→ What is expected: Among the entries, how many lines hold the word "will"? Respond with that number only.
———
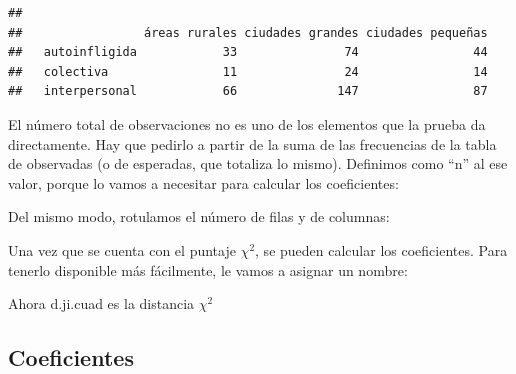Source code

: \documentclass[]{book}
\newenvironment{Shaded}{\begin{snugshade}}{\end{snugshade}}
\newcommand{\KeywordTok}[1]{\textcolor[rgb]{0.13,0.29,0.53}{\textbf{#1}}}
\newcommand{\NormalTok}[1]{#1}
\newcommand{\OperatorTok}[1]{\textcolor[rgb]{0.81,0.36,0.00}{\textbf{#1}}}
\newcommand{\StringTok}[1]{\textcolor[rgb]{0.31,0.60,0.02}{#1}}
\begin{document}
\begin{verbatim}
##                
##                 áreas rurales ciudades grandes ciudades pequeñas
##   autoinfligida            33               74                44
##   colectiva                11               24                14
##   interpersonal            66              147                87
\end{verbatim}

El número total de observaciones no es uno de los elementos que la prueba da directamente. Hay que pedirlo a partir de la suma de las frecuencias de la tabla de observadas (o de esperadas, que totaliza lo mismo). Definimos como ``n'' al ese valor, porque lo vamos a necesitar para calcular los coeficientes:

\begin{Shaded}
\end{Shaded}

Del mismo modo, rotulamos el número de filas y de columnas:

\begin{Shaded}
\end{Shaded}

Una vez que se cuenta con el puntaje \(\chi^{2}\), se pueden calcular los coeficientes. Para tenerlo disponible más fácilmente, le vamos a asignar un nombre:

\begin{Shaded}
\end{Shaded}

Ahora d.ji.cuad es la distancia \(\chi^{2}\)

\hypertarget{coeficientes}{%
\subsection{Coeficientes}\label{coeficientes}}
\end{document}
———
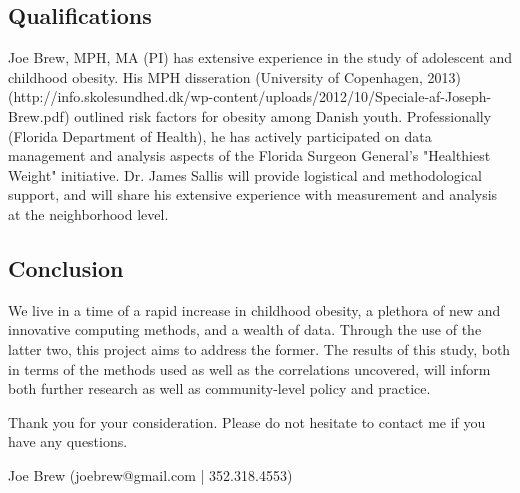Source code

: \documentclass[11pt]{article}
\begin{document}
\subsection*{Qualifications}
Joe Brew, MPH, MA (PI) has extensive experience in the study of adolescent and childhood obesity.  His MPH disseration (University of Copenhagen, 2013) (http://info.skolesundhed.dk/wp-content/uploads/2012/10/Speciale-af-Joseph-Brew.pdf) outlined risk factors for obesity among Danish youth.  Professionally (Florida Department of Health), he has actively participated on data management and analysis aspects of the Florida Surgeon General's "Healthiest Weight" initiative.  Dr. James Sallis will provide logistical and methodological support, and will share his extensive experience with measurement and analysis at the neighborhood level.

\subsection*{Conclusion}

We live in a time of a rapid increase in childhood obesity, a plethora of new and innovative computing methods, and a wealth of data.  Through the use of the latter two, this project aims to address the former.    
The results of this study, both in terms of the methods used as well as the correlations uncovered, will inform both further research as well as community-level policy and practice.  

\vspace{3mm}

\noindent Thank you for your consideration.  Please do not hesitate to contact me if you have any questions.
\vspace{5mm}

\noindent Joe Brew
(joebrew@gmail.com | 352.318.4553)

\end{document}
———
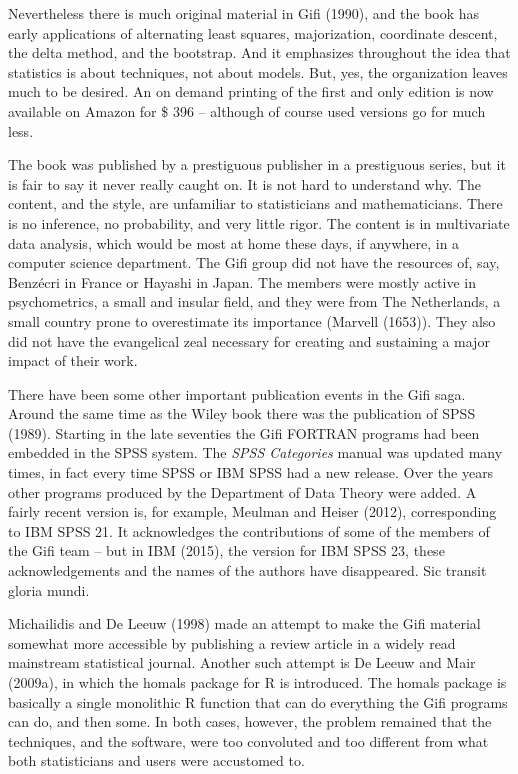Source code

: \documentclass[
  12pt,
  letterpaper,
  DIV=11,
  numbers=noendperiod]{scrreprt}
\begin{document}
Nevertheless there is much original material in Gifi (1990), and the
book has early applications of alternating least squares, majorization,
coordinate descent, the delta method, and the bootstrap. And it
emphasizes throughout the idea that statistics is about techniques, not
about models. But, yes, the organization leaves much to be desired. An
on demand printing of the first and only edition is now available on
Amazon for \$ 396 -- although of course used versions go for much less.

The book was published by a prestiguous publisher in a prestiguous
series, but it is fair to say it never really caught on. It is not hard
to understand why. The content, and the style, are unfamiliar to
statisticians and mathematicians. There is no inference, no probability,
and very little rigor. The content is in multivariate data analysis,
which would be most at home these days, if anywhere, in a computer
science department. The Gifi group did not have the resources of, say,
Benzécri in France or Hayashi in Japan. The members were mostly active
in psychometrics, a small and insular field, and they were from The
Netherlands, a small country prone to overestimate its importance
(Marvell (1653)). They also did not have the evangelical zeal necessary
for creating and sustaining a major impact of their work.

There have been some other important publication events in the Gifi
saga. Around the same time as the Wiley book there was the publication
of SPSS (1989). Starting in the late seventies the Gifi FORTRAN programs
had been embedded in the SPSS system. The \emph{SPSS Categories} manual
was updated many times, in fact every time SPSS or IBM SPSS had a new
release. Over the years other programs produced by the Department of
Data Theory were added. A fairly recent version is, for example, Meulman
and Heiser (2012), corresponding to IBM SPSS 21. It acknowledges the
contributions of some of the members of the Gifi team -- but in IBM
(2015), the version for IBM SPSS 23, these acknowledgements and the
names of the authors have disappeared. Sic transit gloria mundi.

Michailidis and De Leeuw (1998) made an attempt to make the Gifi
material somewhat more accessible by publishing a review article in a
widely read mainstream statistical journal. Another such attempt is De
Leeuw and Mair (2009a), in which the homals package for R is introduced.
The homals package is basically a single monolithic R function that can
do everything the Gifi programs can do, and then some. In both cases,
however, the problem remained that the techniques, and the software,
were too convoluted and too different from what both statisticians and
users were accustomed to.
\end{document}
———
→ Exercise answer: 2